Plain-text document sources
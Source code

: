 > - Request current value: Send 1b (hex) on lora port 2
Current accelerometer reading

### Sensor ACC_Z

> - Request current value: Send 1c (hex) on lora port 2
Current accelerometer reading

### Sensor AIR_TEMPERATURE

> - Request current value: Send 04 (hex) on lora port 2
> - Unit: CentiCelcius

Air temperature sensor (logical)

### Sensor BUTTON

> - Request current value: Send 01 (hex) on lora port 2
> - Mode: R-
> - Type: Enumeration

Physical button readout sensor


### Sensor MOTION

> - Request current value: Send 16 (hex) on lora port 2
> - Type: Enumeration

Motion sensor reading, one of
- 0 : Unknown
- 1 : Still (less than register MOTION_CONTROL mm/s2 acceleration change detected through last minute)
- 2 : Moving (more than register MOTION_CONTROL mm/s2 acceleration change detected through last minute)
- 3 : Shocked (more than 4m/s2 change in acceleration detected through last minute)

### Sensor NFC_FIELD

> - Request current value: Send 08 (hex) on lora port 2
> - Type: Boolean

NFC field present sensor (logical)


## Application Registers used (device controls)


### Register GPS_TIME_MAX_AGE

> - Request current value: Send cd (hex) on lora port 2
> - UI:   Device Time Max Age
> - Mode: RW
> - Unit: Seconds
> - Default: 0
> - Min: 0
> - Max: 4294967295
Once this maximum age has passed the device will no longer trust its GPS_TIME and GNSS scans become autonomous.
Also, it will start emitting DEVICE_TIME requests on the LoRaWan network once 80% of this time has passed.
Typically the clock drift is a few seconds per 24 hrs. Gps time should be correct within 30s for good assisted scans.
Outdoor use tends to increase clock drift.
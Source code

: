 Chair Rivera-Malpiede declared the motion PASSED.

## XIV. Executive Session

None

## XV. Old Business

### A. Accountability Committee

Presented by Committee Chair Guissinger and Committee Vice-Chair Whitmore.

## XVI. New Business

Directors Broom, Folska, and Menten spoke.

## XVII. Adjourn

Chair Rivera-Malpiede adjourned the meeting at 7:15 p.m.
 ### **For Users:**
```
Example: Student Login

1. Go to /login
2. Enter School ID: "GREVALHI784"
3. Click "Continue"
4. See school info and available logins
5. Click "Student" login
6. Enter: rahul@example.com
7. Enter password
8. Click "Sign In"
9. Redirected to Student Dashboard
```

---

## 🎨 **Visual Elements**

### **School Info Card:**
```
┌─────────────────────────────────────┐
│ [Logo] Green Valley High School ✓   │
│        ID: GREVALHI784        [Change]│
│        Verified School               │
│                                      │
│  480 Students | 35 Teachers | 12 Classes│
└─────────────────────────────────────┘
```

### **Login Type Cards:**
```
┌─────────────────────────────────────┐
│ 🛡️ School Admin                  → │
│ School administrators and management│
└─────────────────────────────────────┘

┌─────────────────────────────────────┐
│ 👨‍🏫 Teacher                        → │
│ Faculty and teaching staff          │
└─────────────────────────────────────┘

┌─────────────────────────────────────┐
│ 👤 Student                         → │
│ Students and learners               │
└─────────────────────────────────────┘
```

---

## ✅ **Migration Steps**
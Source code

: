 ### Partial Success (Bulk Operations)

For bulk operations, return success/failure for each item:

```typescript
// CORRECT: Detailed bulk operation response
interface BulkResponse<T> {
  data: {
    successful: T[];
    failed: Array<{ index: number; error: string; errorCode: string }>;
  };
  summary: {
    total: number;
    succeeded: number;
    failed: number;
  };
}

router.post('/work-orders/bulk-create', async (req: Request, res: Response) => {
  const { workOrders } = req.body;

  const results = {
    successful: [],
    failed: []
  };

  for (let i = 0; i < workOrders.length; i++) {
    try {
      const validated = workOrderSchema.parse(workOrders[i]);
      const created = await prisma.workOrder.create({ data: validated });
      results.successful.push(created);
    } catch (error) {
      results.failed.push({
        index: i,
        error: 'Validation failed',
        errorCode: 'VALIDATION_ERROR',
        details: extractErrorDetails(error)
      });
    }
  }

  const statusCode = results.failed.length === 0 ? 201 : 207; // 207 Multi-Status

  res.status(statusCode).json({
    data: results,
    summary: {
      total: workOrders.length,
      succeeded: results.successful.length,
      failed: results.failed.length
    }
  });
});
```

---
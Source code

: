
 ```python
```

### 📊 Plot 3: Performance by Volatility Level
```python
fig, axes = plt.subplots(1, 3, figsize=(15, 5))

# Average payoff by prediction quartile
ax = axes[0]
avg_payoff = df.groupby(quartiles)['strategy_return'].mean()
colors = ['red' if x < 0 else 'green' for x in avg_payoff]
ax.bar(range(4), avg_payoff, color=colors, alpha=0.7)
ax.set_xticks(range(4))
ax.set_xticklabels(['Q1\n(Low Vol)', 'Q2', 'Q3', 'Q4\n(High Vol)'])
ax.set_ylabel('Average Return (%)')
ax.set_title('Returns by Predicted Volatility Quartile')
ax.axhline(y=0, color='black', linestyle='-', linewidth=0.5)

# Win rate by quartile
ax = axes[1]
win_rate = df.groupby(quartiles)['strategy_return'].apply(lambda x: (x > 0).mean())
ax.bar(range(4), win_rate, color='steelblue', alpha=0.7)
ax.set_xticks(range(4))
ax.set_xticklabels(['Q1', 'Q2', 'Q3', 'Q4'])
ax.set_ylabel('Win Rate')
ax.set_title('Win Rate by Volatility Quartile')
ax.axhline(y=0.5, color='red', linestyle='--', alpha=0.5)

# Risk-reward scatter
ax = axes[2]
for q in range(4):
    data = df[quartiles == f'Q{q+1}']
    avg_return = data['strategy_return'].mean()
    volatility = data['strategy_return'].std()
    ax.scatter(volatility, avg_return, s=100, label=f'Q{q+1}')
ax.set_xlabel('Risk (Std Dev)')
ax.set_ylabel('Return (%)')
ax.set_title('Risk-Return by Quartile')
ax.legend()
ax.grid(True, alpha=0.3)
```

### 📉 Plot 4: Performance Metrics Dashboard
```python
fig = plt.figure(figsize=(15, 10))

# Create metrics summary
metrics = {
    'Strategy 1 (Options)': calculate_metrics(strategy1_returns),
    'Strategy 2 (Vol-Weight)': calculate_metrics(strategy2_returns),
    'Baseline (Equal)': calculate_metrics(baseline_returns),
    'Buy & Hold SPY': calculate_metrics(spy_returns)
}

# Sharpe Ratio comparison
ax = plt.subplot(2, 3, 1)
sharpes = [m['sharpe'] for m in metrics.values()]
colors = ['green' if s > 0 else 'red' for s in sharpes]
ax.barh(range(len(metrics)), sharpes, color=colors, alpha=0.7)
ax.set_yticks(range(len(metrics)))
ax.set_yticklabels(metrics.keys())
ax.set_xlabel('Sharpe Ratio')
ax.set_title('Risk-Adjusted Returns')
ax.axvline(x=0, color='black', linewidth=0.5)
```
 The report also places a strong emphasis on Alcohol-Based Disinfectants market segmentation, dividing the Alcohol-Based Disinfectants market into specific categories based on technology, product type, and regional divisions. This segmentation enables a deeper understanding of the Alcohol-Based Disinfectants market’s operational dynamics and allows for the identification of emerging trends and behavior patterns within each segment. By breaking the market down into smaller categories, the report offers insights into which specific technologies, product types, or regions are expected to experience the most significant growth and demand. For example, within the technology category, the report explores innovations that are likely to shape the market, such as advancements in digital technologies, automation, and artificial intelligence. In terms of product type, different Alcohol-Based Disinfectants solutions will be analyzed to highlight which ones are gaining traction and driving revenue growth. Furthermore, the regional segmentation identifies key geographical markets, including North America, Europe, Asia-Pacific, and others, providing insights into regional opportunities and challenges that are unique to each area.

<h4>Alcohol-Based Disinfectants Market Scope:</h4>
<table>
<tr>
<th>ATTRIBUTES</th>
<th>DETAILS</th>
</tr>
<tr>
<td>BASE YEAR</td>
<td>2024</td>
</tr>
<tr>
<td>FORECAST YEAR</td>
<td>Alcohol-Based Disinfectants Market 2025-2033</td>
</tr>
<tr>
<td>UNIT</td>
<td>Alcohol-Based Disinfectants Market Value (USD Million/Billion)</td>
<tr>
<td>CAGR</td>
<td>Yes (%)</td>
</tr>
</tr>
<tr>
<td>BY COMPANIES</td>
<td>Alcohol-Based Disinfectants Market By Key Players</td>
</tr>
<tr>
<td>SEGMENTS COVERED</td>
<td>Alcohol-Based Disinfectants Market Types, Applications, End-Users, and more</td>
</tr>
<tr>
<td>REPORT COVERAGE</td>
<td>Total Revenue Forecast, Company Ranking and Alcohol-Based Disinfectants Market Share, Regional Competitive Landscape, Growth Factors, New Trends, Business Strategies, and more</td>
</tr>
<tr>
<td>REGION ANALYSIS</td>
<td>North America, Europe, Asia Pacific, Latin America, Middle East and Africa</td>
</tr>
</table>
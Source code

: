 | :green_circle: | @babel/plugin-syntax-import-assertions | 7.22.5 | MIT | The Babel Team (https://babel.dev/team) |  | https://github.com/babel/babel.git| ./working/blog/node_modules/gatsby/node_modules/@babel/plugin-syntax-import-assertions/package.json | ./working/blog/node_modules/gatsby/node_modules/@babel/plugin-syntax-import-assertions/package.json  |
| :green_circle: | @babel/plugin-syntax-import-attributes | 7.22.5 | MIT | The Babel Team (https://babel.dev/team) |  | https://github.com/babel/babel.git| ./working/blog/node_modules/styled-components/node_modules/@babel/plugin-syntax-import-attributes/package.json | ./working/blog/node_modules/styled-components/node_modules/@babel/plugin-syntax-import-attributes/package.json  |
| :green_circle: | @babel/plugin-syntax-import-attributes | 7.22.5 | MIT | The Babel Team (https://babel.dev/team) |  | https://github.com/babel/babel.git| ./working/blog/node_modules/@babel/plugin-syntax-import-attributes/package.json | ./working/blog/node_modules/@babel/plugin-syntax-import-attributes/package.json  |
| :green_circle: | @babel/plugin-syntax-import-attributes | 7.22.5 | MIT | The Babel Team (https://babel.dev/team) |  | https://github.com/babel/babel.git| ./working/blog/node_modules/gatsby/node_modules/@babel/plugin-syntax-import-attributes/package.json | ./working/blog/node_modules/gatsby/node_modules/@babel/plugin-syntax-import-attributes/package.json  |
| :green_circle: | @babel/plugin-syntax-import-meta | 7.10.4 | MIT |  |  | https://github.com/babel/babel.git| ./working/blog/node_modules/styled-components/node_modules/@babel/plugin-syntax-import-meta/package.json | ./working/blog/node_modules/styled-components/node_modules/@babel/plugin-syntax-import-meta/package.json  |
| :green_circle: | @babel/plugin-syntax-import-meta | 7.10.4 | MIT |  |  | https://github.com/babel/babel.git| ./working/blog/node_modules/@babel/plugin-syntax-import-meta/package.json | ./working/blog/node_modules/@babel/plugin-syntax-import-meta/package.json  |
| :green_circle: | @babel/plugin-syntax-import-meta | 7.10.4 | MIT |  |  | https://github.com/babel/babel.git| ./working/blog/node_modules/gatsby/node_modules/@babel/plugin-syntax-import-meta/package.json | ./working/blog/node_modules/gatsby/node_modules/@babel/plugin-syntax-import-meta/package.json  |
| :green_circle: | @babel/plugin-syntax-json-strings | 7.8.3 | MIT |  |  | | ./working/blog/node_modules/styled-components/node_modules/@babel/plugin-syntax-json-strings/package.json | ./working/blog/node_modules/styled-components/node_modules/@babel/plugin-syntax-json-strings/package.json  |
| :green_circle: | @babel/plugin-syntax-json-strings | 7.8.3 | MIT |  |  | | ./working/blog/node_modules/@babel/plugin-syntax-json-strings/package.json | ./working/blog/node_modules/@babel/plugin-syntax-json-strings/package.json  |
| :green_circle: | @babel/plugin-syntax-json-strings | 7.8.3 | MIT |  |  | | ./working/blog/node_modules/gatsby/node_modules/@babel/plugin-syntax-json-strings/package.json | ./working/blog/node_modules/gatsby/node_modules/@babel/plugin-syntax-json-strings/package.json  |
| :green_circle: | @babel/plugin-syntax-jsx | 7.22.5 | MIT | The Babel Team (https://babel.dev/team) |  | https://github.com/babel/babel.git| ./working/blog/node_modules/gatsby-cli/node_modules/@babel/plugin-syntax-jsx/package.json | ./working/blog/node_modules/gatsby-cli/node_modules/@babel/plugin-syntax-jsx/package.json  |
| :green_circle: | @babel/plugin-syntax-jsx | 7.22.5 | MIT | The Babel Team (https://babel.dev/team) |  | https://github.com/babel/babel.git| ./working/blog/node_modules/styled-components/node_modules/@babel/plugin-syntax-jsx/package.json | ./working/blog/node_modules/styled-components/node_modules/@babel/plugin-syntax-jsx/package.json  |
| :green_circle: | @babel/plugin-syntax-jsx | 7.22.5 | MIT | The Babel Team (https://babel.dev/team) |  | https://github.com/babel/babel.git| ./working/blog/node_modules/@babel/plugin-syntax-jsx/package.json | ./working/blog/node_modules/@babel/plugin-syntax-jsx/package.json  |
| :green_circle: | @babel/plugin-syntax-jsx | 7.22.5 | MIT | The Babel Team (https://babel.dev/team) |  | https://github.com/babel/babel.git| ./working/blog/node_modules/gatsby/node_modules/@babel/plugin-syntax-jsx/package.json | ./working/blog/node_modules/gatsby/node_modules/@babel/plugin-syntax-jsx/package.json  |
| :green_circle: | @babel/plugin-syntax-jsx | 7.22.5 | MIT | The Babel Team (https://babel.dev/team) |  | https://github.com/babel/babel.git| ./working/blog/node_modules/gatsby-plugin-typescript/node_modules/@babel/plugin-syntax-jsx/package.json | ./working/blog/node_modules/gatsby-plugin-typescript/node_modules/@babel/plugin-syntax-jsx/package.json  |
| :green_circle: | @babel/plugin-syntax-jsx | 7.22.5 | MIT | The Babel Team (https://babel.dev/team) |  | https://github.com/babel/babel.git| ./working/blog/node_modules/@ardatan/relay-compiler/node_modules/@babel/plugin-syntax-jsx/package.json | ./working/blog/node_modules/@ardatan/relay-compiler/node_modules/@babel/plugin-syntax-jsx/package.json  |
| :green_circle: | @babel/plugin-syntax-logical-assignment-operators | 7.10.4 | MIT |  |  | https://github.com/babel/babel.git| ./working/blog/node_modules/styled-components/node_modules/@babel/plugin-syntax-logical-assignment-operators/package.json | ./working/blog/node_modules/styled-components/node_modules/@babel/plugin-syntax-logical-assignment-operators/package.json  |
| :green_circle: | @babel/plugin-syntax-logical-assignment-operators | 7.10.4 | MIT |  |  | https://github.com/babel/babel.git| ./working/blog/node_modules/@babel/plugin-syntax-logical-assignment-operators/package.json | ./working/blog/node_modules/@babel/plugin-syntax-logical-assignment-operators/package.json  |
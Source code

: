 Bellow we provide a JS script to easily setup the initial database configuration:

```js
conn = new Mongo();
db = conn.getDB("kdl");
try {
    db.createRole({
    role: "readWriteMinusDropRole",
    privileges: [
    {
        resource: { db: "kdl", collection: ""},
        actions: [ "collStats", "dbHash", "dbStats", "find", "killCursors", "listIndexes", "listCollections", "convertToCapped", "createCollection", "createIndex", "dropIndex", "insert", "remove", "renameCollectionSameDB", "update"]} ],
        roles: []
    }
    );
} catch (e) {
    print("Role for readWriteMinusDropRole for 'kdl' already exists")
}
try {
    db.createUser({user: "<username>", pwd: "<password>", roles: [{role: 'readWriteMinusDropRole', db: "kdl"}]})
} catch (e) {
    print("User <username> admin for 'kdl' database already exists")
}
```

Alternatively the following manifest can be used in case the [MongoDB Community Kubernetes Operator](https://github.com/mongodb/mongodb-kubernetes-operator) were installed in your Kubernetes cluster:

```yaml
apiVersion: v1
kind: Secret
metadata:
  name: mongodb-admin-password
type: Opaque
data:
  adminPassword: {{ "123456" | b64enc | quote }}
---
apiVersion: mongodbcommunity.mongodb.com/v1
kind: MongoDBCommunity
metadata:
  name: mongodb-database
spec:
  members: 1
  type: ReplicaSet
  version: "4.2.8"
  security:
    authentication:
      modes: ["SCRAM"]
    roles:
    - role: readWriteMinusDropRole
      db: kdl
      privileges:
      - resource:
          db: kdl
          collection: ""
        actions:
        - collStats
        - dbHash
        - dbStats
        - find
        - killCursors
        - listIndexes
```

## Instructions to follow:
Every line above with the word "else" is to be copied out.

## Response to this task:
colors = ['red' if x < 0 else 'green' for x in avg_payoff]
colors = ['green' if s > 0 else 'red' for s in sharpes]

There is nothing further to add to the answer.